Your answer must be the lines from the first record through the line that contains "skills every day.", copied exactly and without any pictures.

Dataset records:

---+---

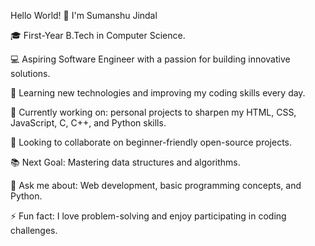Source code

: Hello World! 👋 I'm Sumanshu Jindal

🎓 First-Year B.Tech in Computer Science.

💻 Aspiring Software Engineer with a passion for building innovative solutions.

🌱 Learning new technologies and improving my coding skills every day.

🔭 Currently working on: personal projects to sharpen my HTML, CSS, JavaScript, C, C++, and Python skills.

👯 Looking to collaborate on beginner-friendly open-source projects.

📚 Next Goal: Mastering data structures and algorithms.

💬 Ask me about: Web development, basic programming concepts, and Python.

⚡ Fun fact: I love problem-solving and enjoy participating in coding challenges.
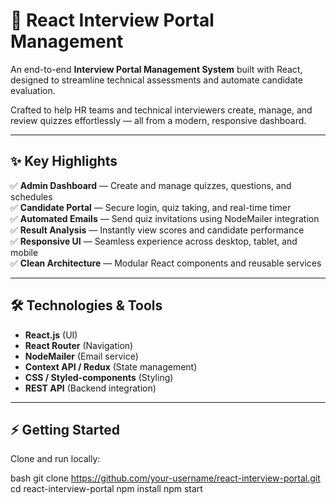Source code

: # 🚀 React Interview Portal Management

An end-to-end **Interview Portal Management System** built with React, designed to streamline technical assessments and automate candidate evaluation.

Crafted to help HR teams and technical interviewers create, manage, and review quizzes effortlessly — all from a modern, responsive dashboard.

---

## ✨ Key Highlights

✅ **Admin Dashboard** — Create and manage quizzes, questions, and schedules  
✅ **Candidate Portal** — Secure login, quiz taking, and real-time timer  
✅ **Automated Emails** — Send quiz invitations using NodeMailer integration  
✅ **Result Analysis** — Instantly view scores and candidate performance  
✅ **Responsive UI** — Seamless experience across desktop, tablet, and mobile  
✅ **Clean Architecture** — Modular React components and reusable services

---

## 🛠️ Technologies & Tools

- **React.js** (UI)
- **React Router** (Navigation)
- **NodeMailer** (Email service)
- **Context API / Redux** (State management)
- **CSS / Styled-components** (Styling)
- **REST API** (Backend integration)

---

## ⚡ Getting Started

Clone and run locally:

bash
git clone https://github.com/your-username/react-interview-portal.git
cd react-interview-portal
npm install
npm start

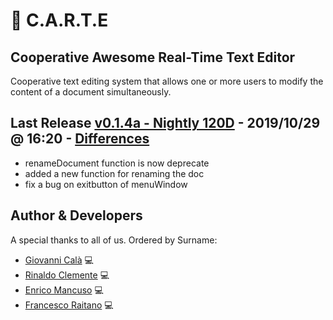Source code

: # :memo: C.A.R.T.E 
## Cooperative Awesome Real-Time Text Editor
Cooperative text editing system that allows one or more users to modify the content of a document simultaneously.

## Last Release [v0.1.4a - Nightly 120D] - 2019/10/29 @ 16:20 - [Differences]
- renameDocument function is now deprecate
- added a new function for renaming the doc
- fix a bug on exitbutton of menuWindow

## Author & Developers
A special thanks to all of us. Ordered by Surname:
 - [Giovanni Calà] :computer:
 - [Rinaldo Clemente] :computer:
 - [Enrico Mancuso] :computer:
 - [Francesco Raitano] :computer:

[v0.1.4a - Nightly 120D]: https://github.com/giovannic96/Real-time-collaborative-text-editor/tree/master/ClientModule
[Giovanni Calà]: https://github.com/giovannic96/
[Rinaldo Clemente]: https://github.com/rinaldoclemente
[Enrico Mancuso]: https://github.com/HidroSaphire
[Francesco Raitano]: https://github.com/fr2sinc
[Differences]: https://github.com/giovannic96/Real-time-collaborative-text-editor/commit/4323b78436dc7fa7fadd58ca335910c56899a2a0
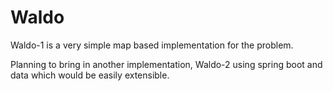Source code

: # Waldo
Waldo-1 is a very simple map based implementation for the problem.

Planning to bring in another implementation, Waldo-2 using spring boot and data which would be easily extensible.
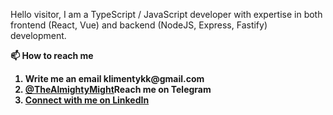 Hello visitor, I am a TypeScript / JavaScript developer with expertise in both frontend (React, Vue) and backend (NodeJS, Express, Fastify) development.

<strong>📫 How to reach me <strong>
<ol> 
  <li> Write me an email  <b>klimentykk@gmail.com</b></li>
  <li> <a href="https://t.me/TheAlmightyMight">@TheAlmightyMight</a><b>Reach me on Telegram</b></li>
  <li> <a href="https://www.linkedin.com/in/klimenty-karavaev/"><b>Connect with me on LinkedIn</b></a></li>
</ol>
  
 

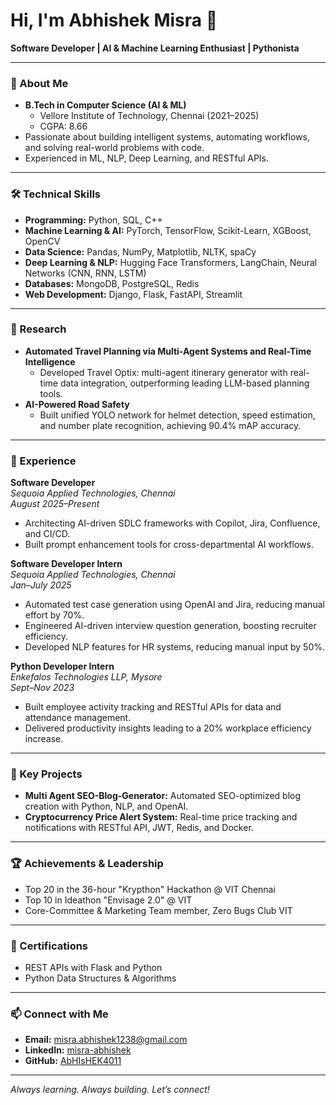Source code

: # Hi, I'm Abhishek Misra 👋

**Software Developer | AI & Machine Learning Enthusiast | Pythonista**

---

### 📍 About Me

- **B.Tech in Computer Science (AI & ML)**
  - Vellore Institute of Technology, Chennai (2021–2025)
  - CGPA: 8.66
- Passionate about building intelligent systems, automating workflows, and solving real-world problems with code.
- Experienced in ML, NLP, Deep Learning, and RESTful APIs.

---

### 🛠️ Technical Skills

- **Programming:** Python, SQL, C++
- **Machine Learning & AI:** PyTorch, TensorFlow, Scikit-Learn, XGBoost, OpenCV
- **Data Science:** Pandas, NumPy, Matplotlib, NLTK, spaCy
- **Deep Learning & NLP:** Hugging Face Transformers, LangChain, Neural Networks (CNN, RNN, LSTM)
- **Databases:** MongoDB, PostgreSQL, Redis
- **Web Development:** Django, Flask, FastAPI, Streamlit

---

### 📄 Research

- **Automated Travel Planning via Multi-Agent Systems and Real-Time Intelligence**
  - Developed Travel Optix: multi-agent itinerary generator with real-time data integration, outperforming leading LLM-based planning tools.
- **AI-Powered Road Safety**
  - Built unified YOLO network for helmet detection, speed estimation, and number plate recognition, achieving 90.4% mAP accuracy.

---

### 💼 Experience

**Software Developer**  
*Sequoia Applied Technologies, Chennai*  
_August 2025–Present_  
- Architecting AI-driven SDLC frameworks with Copilot, Jira, Confluence, and CI/CD.
- Built prompt enhancement tools for cross-departmental AI workflows.

**Software Developer Intern**  
*Sequoia Applied Technologies, Chennai*  
_Jan–July 2025_  
- Automated test case generation using OpenAI and Jira, reducing manual effort by 70%.
- Engineered AI-driven interview question generation, boosting recruiter efficiency.
- Developed NLP features for HR systems, reducing manual input by 50%.

**Python Developer Intern**  
*Enkefalos Technologies LLP, Mysore*  
_Sept–Nov 2023_  
- Built employee activity tracking and RESTful APIs for data and attendance management.
- Delivered productivity insights leading to a 20% workplace efficiency increase.

---

### 🚀 Key Projects

- **Multi Agent SEO-Blog-Generator:** Automated SEO-optimized blog creation with Python, NLP, and OpenAI.
- **Cryptocurrency Price Alert System:** Real-time price tracking and notifications with RESTful API, JWT, Redis, and Docker.

---

### 🏆 Achievements & Leadership

- Top 20 in the 36-hour "Krypthon" Hackathon @ VIT Chennai
- Top 10 in Ideathon "Envisage 2.0" @ VIT
- Core-Committee & Marketing Team member, Zero Bugs Club VIT

---

### 📜 Certifications

- REST APIs with Flask and Python
- Python Data Structures & Algorithms

---

### 📫 Connect with Me

- **Email:** misra.abhishek1238@gmail.com
- **LinkedIn:** [misra-abhishek](https://linkedin.com/in/misra-abhishek/)
- **GitHub:** [AbHIsHEK4011](https://github.com/AbHIsHEK4011)

---

_Always learning. Always building. Let’s connect!_
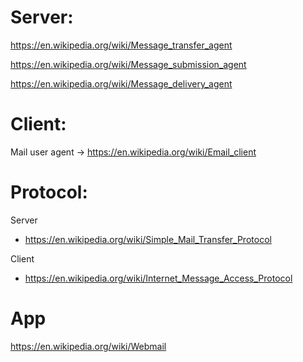 # Server:
https://en.wikipedia.org/wiki/Message_transfer_agent

https://en.wikipedia.org/wiki/Message_submission_agent

https://en.wikipedia.org/wiki/Message_delivery_agent

# Client:
Mail user agent -> https://en.wikipedia.org/wiki/Email_client

# Protocol:
Server
- https://en.wikipedia.org/wiki/Simple_Mail_Transfer_Protocol

Client
- https://en.wikipedia.org/wiki/Internet_Message_Access_Protocol

# App
https://en.wikipedia.org/wiki/Webmail
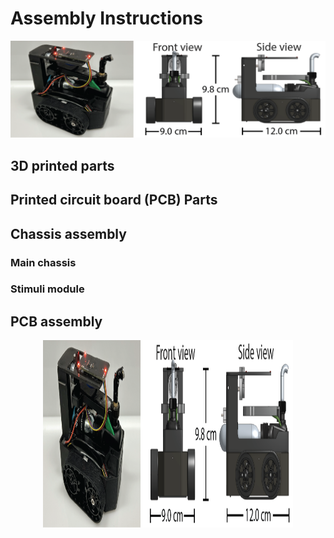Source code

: # Assembly Instructions 

![Alt Text](https://github.com/cellworld/robot_assembly/blob/master/robot_overview.png)


## 3D printed parts


## Printed circuit board (PCB) Parts


## Chassis assembly
### Main chassis
### Stimuli module 

## PCB assembly

<p align="center">
  <img src="https://github.com/cellworld/robot_assembly/blob/master/robot_overview.png" alt="robot_overview" width="400" height="300">
</p>

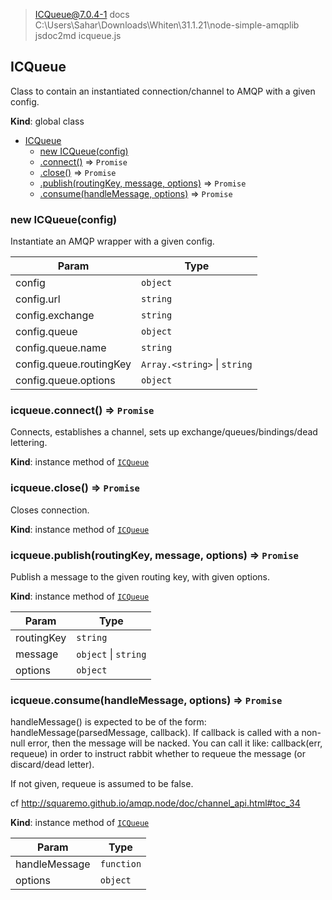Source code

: 
> ICQueue@7.0.4-1 docs C:\Users\Sahar\Downloads\Whiten\31.1.21\node-simple-amqplib
> jsdoc2md icqueue.js

<a name="ICQueue"></a>

## ICQueue
Class to contain an instantiated connection/channel to AMQP with a given
config.

**Kind**: global class  

* [ICQueue](#ICQueue)
    * [new ICQueue(config)](#new_ICQueue_new)
    * [.connect()](#ICQueue+connect) ⇒ <code>Promise</code>
    * [.close()](#ICQueue+close) ⇒ <code>Promise</code>
    * [.publish(routingKey, message, options)](#ICQueue+publish) ⇒ <code>Promise</code>
    * [.consume(handleMessage, options)](#ICQueue+consume) ⇒ <code>Promise</code>

<a name="new_ICQueue_new"></a>

### new ICQueue(config)
Instantiate an AMQP wrapper with a given config.


| Param | Type |
| --- | --- |
| config | <code>object</code> | 
| config.url | <code>string</code> | 
| config.exchange | <code>string</code> | 
| config.queue | <code>object</code> | 
| config.queue.name | <code>string</code> | 
| config.queue.routingKey | <code>Array.&lt;string&gt;</code> \| <code>string</code> | 
| config.queue.options | <code>object</code> | 

<a name="ICQueue+connect"></a>

### icqueue.connect() ⇒ <code>Promise</code>
Connects, establishes a channel, sets up exchange/queues/bindings/dead
lettering.

**Kind**: instance method of [<code>ICQueue</code>](#ICQueue)  
<a name="ICQueue+close"></a>

### icqueue.close() ⇒ <code>Promise</code>
Closes connection.

**Kind**: instance method of [<code>ICQueue</code>](#ICQueue)  
<a name="ICQueue+publish"></a>

### icqueue.publish(routingKey, message, options) ⇒ <code>Promise</code>
Publish a message to the given routing key, with given options.

**Kind**: instance method of [<code>ICQueue</code>](#ICQueue)  

| Param | Type |
| --- | --- |
| routingKey | <code>string</code> | 
| message | <code>object</code> \| <code>string</code> | 
| options | <code>object</code> | 

<a name="ICQueue+consume"></a>

### icqueue.consume(handleMessage, options) ⇒ <code>Promise</code>
handleMessage() is expected to be of the form:
handleMessage(parsedMessage, callback).
If callback is called with a non-null error, then the message will be
nacked. You can call it like:
callback(err, requeue) in order
to instruct rabbit whether to requeue the message
(or discard/dead letter).

If not given, requeue is assumed to be false.

cf http://squaremo.github.io/amqp.node/doc/channel_api.html#toc_34

**Kind**: instance method of [<code>ICQueue</code>](#ICQueue)  

| Param | Type |
| --- | --- |
| handleMessage | <code>function</code> | 
| options | <code>object</code> | 

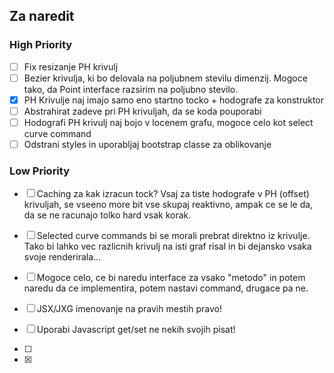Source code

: ## Za naredit

### High Priority

- [ ] Fix resizanje PH krivulj
- [ ] Bezier krivulja, ki bo delovala na poljubnem stevilu dimenzij. Mogoce tako, da Point interface razsirim na
  poljubno stevilo.
- [x] PH Krivulje naj imajo samo eno startno tocko + hodografe za konstruktor
- [ ] Abstrahirat zadeve pri PH krivuljah, da se koda pouporabi
- [ ] Hodografi PH krivulj naj bojo v locenem grafu, mogoce celo kot select curve command
- [ ] Odstrani styles in uporabljaj bootstrap classe za oblikovanje

### Low Priority

- [ ] Caching za kak izracun tock? Vsaj za tiste hodografe v PH (offset) krivuljah, se vseeno more bit vse skupaj
  reaktivno, ampak ce se le da, da se ne racunajo tolko hard vsak korak.
- [ ] Selected curve commands bi se morali prebrat direktno iz krivulje. Tako bi lahko vec razlicnih krivulj na isti
  graf risal in bi dejansko vsaka svoje renderirala...
- [ ] Mogoce celo, ce bi naredu interface za vsako "metodo" in potem naredu da ce implementira, potem nastavi command,
  drugace pa ne.
- [ ] JSX/JXG imenovanje na pravih mestih pravo!
- [ ] Uporabi Javascript get/set ne nekih svojih pisat!

- [ ] 
- [x]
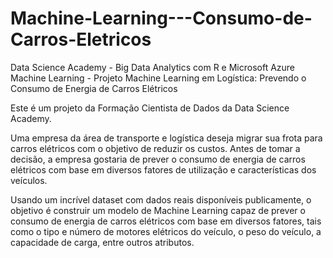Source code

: # Machine-Learning---Consumo-de-Carros-Eletricos
Data Science Academy - Big Data Analytics com R e Microsoft Azure Machine Learning  - Projeto Machine Learning em Logística: Prevendo o Consumo de Energia de  Carros Elétricos

Este é um projeto da Formação Cientista de Dados da Data Science Academy.

Uma empresa da área de transporte e logística deseja migrar sua frota para carros elétricos com o objetivo de reduzir os custos.
Antes de tomar a decisão, a empresa gostaria de prever o consumo de energia de carros elétricos com base em diversos fatores de utilização e características dos veículos. 

Usando um incrível dataset com dados reais disponíveis publicamente, o objetivo é construir um modelo de Machine Learning capaz de prever o consumo de energia de carros 
elétricos com base em diversos fatores, tais como o tipo e número de motores elétricos do veículo, o peso do veículo, a capacidade de carga, entre outros atributos.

---+---

§ **Response to the task**:
Source code

: Hello World! 👋 I'm Sumanshu Jindal

🎓 First-Year B.Tech in Computer Science.

💻 Aspiring Software Engineer with a passion for building innovative solutions.

🌱 Learning new technologies and improving my coding skills every day.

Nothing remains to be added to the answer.